- Specialty: Dermatology

= Pseudoepitheliomatous keratotic and micaceous balanitis =

Pseudoepitheliomatous keratotic and micaceous balanitis, (PKMB) is a cutaneous condition characterized by skin lesions on the glans penis that are wart-like with scaling. It can present as a cutaneous horn. PKMB is usually asymptomatic, with occasional irritation, burning sensation, fissuring, or maceration.

PKMB, possibly a type of pyodermatitis, is believed to be caused by a pseudoepitheliomatous reaction to infection. It progresses through four stages: early plaque, late tumor, verrucous carcinoma, and squamous cell carcinoma and invasion.

The histological examination reveals a non-specific dermal inflammatory infiltration, lymphocytes and eosinophils, hyperkeratosis, parakeratosis, acanthosis, elongated rete ridges, and mild lower epidermal dysplasia. PKMB is differentiated from other male genitalia diseases like giant condyloma, squamous cell carcinoma, psoriasis, and Queyrat erythroplasia.

Treatment for plaque lesion depends on the stage, with topical therapy for early plaques and aggressive therapy for advanced ones. When there is no cancer indication, cryotherapy and topical 5-flourouracil are recommended. Extensive surgical excision is needed for atypia-related features.

New research reveals PKMB, once considered benign, is a unique entity with a histologic spectrum ranging from verrucous carcinoma to hypertrophic-hyperplastic penile dystrophy, with low-grade malignant potential and potential for aggressive or local invasive tendencies.

== Signs and symptoms ==
PKMB manifests as a densely adherent micaceous scaling on top of a thick hyperkeratotic plaque. While there may be occasional signs of irritation, burning sensation, fissuring, or maceration, PKMB is usually asymptomatic. There are situations where the thickness of the plaque is so thick that it gives the appearance of a penile horn. When micturition occurs, hyperkeratotic plaques involving the perimeatal skin may result in several urine streams, producing the appearance of a "watering-can penis."

== Causes ==
It is unknown exactly what causes PKMB. It's thought to be a pseudoepitheliomatous reaction to infection or a type of pyodermatitis.

== Mechanism ==
There are four stages in the pathogenesis of PKMB: the early plaque stage, the late tumor stage, verrucous carcinoma, and the transformation to squamous cell carcinoma and invasion.

== Diagnosis ==
The histological examination reveals a non-specific dermal inflammatory infiltration consisting of lymphocytes and eosinophils, together with hyperkeratosis, parakeratosis, acanthosis, elongated rete ridges, and mild lower epidermal dysplasia.

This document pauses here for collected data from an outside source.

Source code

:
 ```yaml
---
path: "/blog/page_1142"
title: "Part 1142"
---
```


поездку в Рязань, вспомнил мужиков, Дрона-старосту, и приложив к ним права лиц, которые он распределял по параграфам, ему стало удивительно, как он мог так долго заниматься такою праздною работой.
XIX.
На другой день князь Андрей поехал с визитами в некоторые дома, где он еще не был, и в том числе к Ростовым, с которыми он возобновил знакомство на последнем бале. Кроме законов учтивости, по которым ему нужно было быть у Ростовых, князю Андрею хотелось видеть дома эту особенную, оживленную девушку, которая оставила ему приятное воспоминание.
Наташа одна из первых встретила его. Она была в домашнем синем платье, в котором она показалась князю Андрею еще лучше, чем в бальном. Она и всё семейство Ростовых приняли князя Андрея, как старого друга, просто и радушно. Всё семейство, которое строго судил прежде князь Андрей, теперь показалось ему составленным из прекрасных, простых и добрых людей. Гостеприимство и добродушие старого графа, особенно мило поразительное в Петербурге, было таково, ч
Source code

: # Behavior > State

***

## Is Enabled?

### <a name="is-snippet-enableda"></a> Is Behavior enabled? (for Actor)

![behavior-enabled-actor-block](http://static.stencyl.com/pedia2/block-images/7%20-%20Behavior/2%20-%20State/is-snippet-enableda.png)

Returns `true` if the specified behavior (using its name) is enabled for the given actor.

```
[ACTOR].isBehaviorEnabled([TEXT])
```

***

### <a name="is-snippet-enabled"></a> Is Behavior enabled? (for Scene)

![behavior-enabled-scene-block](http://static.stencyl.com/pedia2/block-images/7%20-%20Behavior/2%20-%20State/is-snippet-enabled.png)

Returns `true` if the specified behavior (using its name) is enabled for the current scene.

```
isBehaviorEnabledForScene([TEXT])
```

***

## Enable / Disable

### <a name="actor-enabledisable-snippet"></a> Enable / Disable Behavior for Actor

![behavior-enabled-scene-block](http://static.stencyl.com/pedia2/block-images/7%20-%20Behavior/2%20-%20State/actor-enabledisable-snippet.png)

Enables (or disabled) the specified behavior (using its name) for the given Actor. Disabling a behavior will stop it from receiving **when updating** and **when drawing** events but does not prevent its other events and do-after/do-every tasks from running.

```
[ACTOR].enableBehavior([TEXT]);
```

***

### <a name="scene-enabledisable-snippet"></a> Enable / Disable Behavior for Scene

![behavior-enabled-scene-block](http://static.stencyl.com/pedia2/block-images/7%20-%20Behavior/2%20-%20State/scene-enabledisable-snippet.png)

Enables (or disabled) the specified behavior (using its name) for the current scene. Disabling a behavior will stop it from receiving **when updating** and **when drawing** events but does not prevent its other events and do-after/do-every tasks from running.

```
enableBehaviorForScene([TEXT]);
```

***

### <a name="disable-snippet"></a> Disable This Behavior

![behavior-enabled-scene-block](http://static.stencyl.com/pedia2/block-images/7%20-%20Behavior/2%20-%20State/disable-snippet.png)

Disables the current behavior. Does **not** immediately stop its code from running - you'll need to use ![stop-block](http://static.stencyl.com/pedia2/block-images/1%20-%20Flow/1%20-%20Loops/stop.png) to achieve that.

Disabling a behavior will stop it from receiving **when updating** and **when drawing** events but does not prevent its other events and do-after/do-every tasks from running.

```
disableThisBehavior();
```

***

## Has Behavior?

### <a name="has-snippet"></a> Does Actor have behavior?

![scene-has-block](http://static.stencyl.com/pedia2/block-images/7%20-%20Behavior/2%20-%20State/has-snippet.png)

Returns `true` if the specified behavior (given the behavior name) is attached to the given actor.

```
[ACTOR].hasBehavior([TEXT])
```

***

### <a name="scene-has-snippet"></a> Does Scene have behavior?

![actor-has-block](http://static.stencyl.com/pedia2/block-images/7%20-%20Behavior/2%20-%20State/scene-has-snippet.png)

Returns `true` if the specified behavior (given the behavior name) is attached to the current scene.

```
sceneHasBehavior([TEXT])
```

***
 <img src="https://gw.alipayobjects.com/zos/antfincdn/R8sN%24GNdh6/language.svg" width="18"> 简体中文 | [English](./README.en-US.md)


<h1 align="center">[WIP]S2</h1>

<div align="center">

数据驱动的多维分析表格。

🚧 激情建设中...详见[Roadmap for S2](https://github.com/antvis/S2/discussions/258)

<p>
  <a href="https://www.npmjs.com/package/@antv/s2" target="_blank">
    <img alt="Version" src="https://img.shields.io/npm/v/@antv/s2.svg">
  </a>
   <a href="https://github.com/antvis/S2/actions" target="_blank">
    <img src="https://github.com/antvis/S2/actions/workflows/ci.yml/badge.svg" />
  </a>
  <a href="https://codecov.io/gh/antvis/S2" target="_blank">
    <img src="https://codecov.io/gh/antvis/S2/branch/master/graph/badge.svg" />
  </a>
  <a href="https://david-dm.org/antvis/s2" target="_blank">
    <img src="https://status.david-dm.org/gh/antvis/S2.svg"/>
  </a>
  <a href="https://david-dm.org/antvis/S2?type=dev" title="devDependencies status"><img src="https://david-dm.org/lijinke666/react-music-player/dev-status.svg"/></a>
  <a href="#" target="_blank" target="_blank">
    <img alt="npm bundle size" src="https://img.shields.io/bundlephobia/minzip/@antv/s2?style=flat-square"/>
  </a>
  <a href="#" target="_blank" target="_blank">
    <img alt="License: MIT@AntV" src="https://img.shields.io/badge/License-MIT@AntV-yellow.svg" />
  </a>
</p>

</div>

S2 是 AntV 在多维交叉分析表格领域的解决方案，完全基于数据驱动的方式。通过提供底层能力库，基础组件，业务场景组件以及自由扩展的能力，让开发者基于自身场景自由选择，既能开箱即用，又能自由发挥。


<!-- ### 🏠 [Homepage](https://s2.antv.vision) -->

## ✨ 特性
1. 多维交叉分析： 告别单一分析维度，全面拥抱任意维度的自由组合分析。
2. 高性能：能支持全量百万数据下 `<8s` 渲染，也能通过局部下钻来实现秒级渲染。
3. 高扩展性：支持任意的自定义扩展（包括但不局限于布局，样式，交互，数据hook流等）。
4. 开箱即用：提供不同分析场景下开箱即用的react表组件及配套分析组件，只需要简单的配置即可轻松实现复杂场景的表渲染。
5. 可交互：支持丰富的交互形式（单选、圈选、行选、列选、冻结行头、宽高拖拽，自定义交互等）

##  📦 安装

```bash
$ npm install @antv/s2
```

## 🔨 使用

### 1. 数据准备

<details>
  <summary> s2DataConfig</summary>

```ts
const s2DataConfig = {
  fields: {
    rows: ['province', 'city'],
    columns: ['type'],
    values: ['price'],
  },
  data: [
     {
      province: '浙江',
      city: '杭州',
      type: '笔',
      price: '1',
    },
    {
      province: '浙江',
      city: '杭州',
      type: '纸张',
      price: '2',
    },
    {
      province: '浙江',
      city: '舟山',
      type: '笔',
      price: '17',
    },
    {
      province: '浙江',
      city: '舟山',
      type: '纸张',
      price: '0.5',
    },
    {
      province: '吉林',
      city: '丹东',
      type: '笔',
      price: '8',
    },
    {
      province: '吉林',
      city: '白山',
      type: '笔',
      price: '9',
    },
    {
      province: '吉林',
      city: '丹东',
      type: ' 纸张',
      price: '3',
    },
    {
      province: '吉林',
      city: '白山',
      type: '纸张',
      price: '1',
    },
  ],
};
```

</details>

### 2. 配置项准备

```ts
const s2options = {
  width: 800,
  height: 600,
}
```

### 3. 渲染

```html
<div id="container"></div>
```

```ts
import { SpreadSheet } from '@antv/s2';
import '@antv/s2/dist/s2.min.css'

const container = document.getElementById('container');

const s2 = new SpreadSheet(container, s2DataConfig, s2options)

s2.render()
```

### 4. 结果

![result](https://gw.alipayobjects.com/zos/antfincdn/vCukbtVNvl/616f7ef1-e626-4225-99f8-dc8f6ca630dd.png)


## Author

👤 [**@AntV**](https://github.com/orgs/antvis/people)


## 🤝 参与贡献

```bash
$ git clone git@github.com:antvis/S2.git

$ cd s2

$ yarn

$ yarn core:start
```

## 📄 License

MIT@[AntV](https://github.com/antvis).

Differential diagnosis of PKMB includes other diseases on male genitalia-like giant condyloma, squamous cell carcinoma, psoriasis, and erythroplasia of Queyrat.

== Treatment ==
The course of treatment depends on the stage of the lesion; topical therapy is necessary for the early plaque stage, while more aggressive therapy is required for the advanced stages. When there is no histological indication of cancer, cryotherapy and topical 5-flourouracil are the recommended courses of treatment. When there are atypia-related features, extensive surgical excision is necessary to achieve both satisfactory cosmetic and functional outcomes.

== Outlook ==
PKMB was once thought to be a completely benign illness, but new research has revealed that it is actually a unique entity that spans a histologic spectrum from verrucous carcinoma to hypertrophic-hyperplastic penile dystrophy. The lesion should be regarded as having low-grade or limited malignant potential, as it may exhibit aggressive or locally invasive tendencies.